*** Begin section ***

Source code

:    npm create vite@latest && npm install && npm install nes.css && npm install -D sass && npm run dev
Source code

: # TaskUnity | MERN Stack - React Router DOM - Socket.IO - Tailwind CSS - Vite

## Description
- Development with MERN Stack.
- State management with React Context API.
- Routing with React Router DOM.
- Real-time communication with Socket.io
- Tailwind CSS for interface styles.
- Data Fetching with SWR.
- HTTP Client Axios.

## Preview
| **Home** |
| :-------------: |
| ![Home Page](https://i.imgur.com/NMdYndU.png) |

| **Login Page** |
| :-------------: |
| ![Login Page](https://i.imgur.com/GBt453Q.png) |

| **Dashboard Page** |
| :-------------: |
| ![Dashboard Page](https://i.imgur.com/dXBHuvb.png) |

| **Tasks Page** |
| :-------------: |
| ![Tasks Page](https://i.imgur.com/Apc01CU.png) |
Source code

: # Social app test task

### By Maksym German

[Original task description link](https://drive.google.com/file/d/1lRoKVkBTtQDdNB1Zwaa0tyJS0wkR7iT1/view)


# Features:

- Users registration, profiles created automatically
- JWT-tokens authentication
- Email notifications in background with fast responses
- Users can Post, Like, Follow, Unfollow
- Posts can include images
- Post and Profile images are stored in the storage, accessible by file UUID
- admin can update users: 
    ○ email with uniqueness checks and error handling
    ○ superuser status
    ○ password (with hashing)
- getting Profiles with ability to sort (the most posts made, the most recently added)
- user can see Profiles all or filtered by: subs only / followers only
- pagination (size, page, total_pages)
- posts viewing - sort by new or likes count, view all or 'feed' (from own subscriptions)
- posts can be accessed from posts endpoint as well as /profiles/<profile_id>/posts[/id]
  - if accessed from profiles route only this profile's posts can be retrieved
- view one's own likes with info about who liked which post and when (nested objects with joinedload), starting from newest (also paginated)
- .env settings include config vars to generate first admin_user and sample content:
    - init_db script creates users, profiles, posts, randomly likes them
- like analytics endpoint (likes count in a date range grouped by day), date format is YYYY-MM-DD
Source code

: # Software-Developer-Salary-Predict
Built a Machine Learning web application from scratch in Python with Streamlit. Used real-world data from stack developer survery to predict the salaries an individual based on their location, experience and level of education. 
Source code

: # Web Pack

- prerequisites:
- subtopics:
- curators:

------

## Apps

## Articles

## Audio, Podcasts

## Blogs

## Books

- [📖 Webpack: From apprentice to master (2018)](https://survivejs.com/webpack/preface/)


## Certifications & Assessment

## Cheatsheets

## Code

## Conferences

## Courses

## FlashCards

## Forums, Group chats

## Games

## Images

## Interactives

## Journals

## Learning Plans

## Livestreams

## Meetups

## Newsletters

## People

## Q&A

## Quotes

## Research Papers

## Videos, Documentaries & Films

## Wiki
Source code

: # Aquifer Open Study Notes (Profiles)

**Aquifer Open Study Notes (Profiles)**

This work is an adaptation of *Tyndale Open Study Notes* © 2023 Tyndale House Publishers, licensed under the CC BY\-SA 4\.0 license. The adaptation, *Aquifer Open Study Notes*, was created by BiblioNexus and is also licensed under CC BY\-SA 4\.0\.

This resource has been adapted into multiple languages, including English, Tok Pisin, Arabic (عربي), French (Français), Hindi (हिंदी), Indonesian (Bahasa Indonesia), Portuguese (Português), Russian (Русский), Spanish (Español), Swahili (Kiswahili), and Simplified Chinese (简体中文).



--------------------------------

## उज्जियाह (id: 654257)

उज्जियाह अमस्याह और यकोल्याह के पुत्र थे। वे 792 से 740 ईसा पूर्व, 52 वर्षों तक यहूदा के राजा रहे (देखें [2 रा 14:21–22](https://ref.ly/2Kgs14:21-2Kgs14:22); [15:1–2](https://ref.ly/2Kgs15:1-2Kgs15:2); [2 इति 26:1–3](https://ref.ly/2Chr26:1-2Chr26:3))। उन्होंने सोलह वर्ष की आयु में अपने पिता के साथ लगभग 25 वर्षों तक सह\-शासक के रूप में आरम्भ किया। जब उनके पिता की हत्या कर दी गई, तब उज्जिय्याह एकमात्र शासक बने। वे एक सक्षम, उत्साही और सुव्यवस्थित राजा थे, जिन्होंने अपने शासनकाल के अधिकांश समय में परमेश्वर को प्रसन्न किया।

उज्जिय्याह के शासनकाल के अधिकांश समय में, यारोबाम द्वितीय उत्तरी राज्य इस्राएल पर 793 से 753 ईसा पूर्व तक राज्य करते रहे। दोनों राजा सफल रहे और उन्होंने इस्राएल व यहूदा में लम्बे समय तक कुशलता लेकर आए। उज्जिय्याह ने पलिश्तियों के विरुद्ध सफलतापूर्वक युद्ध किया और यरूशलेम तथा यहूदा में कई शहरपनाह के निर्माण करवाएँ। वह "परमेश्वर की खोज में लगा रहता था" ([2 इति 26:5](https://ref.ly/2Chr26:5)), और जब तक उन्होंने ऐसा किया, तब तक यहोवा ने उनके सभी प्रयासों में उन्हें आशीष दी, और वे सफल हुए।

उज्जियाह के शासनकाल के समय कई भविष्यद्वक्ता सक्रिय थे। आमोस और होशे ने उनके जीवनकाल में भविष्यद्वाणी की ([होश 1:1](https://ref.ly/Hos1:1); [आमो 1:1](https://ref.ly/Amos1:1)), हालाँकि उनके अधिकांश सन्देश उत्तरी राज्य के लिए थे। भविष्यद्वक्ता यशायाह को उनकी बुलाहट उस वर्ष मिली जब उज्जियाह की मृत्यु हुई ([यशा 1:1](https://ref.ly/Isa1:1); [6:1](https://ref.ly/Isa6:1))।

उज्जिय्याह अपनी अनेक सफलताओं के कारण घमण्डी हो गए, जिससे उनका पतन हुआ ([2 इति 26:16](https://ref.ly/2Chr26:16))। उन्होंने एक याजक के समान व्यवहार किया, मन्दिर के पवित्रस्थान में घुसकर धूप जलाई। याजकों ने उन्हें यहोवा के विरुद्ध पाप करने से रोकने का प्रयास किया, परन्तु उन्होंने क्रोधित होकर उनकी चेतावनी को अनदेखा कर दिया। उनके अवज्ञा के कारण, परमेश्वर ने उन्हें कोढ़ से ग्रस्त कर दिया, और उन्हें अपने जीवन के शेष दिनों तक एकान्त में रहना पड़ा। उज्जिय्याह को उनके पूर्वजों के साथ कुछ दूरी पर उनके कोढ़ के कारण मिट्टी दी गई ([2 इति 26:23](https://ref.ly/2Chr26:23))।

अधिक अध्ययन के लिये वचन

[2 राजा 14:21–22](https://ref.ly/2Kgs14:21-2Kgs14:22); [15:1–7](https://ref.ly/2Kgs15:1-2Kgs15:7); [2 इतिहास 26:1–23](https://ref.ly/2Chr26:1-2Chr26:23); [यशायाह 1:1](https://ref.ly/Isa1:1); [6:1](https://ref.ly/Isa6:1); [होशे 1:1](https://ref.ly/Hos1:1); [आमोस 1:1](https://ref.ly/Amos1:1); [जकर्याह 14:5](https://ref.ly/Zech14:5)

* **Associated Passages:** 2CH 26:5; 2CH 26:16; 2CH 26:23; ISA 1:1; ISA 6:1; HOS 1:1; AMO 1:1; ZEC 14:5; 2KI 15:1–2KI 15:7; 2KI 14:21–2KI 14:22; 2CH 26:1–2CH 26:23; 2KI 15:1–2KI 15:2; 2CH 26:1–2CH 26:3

*** End section ***

## Task statement
Would you copy all lines in the records where the string "Login" appears?

## Answer to this task
| **Login Page** |
| ![Login Page](https://i.imgur.com/GBt453Q.png) |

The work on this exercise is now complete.